### YOUR GOAL
For each line below that holds "validation", return the line as it stands.

### SUPPLIED RECORDS
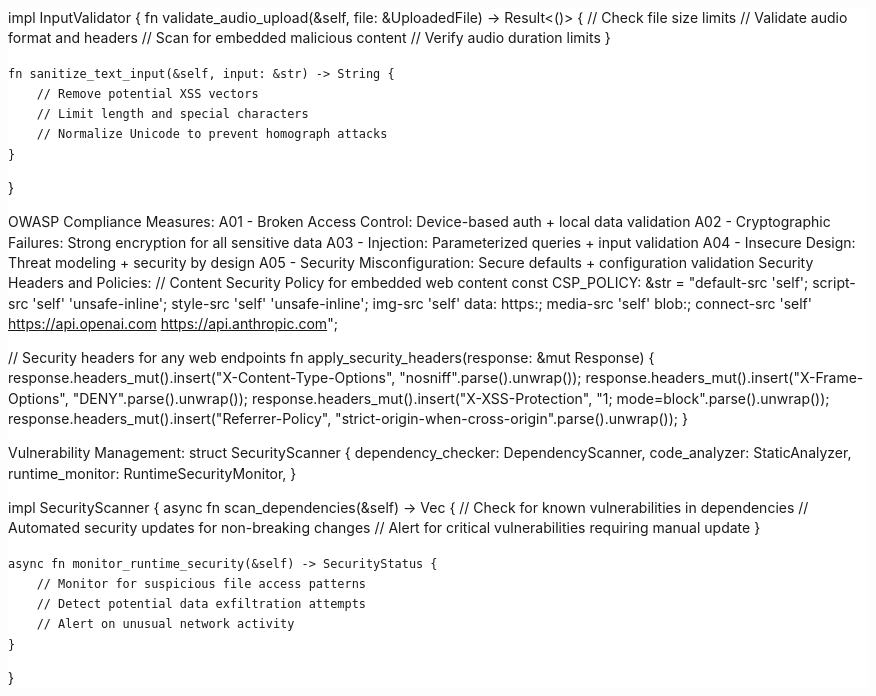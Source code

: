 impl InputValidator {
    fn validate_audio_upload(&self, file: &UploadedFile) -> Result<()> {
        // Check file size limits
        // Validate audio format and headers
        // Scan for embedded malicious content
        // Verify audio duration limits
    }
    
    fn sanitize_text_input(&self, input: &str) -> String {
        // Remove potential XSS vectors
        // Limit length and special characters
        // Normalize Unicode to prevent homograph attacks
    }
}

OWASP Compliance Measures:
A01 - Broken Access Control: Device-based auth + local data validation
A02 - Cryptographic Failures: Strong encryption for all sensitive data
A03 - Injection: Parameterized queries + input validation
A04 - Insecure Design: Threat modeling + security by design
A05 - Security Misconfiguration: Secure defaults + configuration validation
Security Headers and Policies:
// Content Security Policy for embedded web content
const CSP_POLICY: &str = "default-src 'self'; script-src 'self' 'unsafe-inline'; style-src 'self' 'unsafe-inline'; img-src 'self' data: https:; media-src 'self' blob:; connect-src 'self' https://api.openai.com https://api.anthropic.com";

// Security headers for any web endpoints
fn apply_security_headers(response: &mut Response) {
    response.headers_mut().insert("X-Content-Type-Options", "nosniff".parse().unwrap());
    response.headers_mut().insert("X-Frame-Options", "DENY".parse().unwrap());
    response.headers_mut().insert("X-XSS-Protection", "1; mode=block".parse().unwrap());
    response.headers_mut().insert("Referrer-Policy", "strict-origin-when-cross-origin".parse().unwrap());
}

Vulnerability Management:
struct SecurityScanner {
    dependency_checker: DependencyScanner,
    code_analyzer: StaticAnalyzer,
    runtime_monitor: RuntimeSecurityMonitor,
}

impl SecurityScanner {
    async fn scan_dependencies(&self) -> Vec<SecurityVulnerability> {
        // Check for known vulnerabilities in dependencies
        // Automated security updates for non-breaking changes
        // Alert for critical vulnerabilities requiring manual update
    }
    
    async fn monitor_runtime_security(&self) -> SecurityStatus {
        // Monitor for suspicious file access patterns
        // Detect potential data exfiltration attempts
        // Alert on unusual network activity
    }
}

--

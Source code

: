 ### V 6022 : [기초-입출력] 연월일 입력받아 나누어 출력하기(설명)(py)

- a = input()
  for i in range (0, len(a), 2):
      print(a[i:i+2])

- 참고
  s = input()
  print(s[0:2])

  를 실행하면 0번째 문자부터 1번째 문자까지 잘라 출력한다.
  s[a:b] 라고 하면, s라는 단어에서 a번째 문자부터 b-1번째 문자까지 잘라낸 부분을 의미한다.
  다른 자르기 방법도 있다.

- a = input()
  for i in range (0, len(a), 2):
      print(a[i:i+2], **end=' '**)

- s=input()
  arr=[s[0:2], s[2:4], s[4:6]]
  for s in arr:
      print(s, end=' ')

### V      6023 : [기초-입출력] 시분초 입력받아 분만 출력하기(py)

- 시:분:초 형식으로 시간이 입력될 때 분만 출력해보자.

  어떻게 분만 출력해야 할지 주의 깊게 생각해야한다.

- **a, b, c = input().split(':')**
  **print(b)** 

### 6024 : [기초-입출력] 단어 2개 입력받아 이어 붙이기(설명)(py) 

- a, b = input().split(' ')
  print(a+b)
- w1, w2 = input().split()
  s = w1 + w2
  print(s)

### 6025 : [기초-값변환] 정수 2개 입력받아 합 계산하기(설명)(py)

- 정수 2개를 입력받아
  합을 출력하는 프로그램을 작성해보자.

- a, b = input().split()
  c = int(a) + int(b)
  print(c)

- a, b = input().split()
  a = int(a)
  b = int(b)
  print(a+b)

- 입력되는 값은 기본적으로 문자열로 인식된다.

### EXERCISE ANSWER
A01 - Broken Access Control: Device-based auth + local data validation
A03 - Injection: Parameterized queries + input validation
A05 - Security Misconfiguration: Secure defaults + configuration validation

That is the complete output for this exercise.